» WHAT IS EXPECTED:
Every line below that holds the string "chunks" should be copied out.
(SUPPLIED ENTRIES)
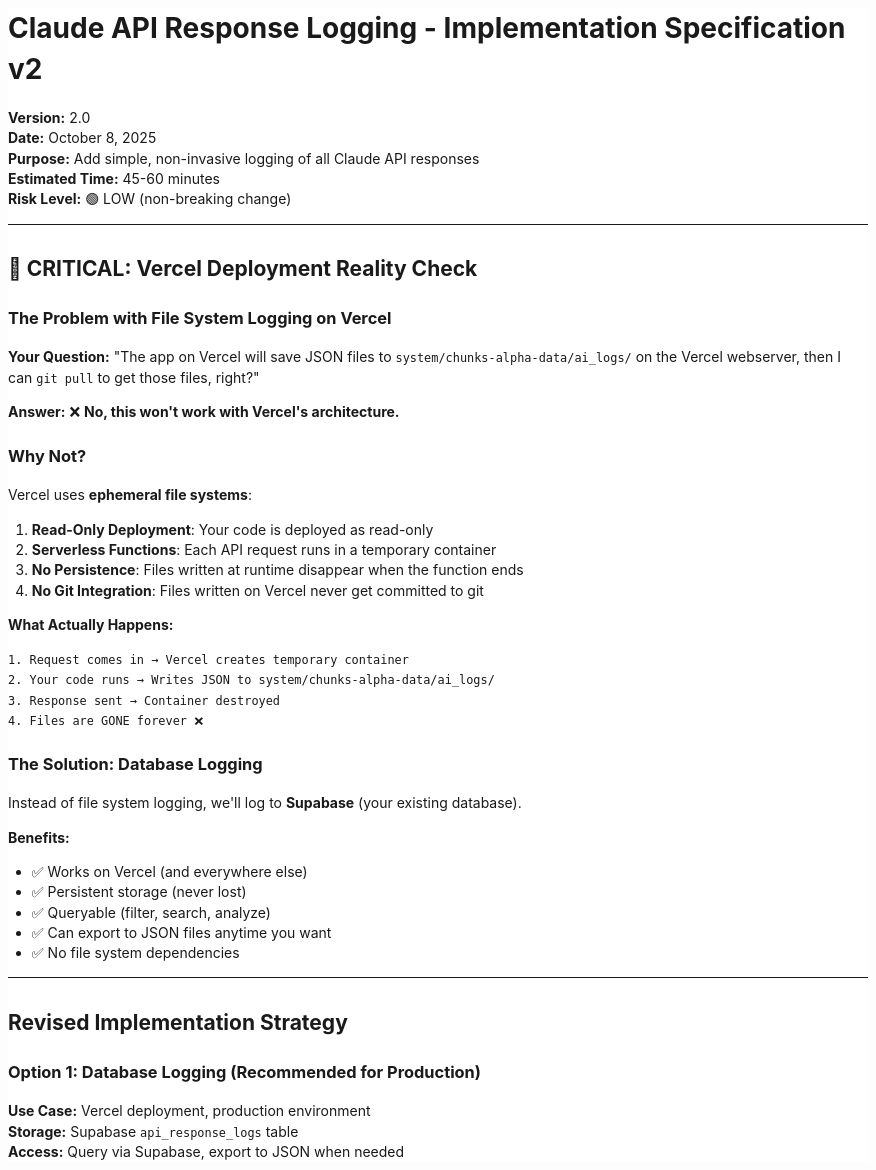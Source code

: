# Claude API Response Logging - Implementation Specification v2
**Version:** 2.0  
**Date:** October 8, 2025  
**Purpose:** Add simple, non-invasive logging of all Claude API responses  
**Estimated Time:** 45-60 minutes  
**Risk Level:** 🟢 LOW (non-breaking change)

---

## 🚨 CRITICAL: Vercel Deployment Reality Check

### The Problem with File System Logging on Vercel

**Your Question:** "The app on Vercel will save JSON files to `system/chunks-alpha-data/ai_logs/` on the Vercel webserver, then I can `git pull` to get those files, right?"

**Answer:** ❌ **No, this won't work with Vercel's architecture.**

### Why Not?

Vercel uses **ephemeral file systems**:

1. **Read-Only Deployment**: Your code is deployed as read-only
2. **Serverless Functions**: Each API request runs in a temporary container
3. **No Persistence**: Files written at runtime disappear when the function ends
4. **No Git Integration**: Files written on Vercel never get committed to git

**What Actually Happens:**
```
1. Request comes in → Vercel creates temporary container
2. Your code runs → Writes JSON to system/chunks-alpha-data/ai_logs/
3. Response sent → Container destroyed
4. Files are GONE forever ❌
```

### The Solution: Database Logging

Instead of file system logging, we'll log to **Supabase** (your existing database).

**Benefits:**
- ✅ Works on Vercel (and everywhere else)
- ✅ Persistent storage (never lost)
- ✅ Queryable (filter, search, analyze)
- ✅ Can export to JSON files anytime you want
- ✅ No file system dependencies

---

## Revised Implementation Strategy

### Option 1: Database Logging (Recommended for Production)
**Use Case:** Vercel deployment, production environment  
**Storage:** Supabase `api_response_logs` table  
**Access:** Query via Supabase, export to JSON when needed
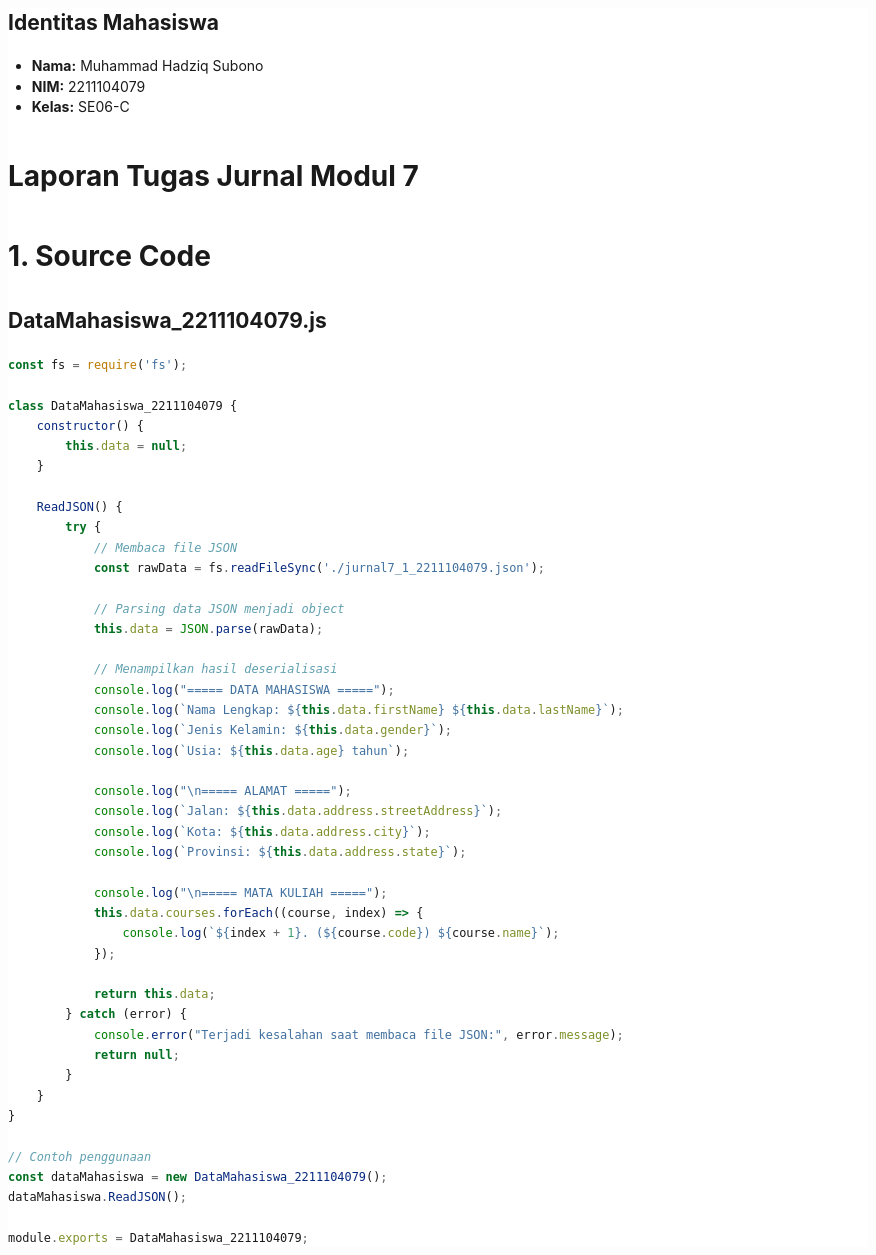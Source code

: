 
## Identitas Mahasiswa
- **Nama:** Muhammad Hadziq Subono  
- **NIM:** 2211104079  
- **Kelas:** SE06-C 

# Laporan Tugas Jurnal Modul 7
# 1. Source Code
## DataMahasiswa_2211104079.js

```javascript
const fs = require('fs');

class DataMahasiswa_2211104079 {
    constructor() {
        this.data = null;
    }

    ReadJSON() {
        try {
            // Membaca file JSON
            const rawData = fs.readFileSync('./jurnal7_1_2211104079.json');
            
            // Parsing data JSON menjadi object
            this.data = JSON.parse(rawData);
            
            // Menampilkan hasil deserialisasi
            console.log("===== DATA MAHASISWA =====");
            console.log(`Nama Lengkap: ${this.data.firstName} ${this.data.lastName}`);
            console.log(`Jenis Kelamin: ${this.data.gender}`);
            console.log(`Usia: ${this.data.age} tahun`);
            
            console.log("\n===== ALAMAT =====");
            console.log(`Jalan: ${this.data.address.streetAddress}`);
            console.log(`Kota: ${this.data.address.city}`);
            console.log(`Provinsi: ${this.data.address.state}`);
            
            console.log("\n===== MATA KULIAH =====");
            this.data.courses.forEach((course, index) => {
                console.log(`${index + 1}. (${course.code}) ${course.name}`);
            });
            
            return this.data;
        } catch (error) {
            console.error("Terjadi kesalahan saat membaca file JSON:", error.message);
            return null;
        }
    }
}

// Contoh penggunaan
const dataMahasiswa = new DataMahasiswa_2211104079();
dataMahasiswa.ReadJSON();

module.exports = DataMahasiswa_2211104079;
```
(End SUPPLIED ENTRIES)
(SUPPLIED ENTRIES)
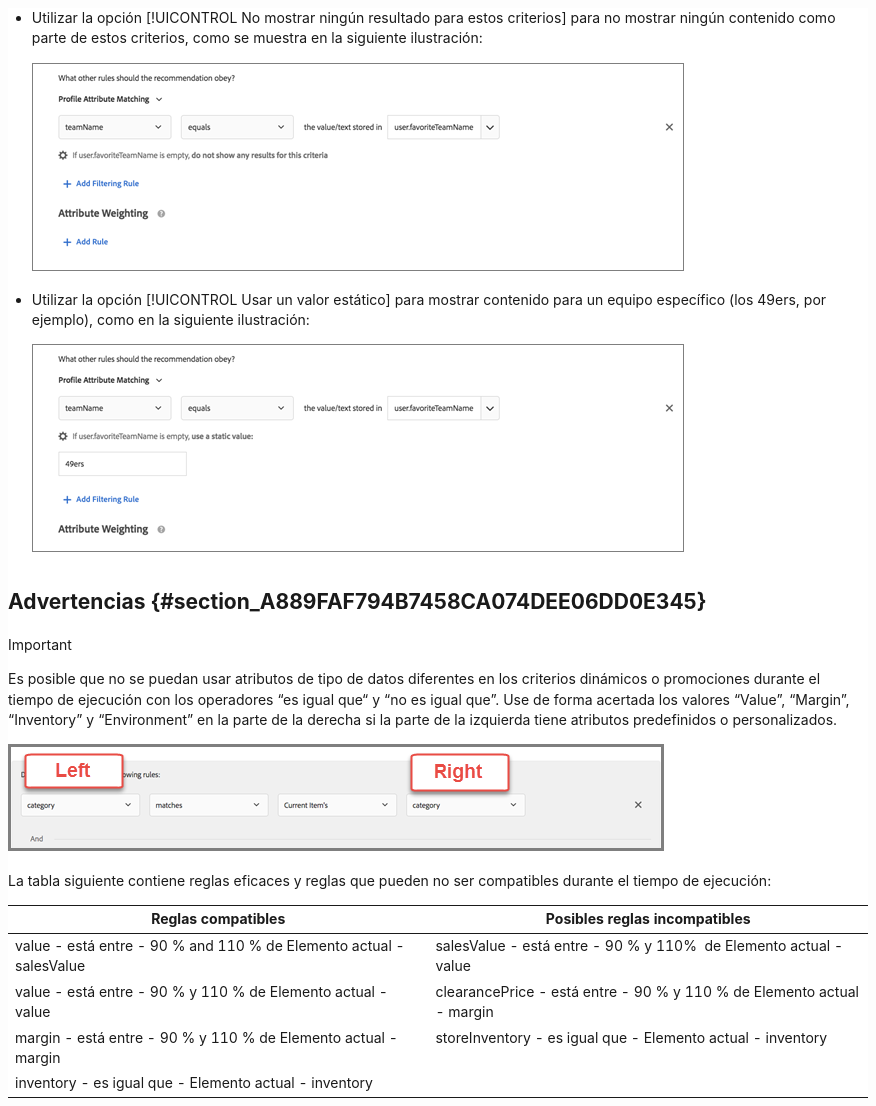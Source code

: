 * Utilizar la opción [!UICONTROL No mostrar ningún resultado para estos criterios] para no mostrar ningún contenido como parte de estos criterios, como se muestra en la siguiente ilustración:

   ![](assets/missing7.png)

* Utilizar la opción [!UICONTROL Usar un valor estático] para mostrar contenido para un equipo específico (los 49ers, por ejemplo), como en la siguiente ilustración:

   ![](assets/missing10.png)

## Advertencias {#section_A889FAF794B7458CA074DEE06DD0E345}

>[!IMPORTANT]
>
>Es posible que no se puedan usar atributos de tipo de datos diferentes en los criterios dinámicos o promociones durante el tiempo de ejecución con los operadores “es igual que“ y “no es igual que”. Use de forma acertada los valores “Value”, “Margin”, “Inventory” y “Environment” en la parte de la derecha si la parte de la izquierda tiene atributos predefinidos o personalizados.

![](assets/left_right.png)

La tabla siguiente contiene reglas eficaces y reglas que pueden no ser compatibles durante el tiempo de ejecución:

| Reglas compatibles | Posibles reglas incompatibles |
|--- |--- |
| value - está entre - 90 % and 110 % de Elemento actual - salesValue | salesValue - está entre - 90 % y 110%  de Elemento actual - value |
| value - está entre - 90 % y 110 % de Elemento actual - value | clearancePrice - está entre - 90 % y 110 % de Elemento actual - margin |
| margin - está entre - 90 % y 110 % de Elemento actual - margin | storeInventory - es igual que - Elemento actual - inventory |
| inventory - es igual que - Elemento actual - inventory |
(End SUPPLIED ENTRIES)
» SOLUTION BELOW:
**Your Question:** "The app on Vercel will save JSON files to `system/chunks-alpha-data/ai_logs/` on the Vercel webserver, then I can `git pull` to get those files, right?"
2. Your code runs → Writes JSON to system/chunks-alpha-data/ai_logs/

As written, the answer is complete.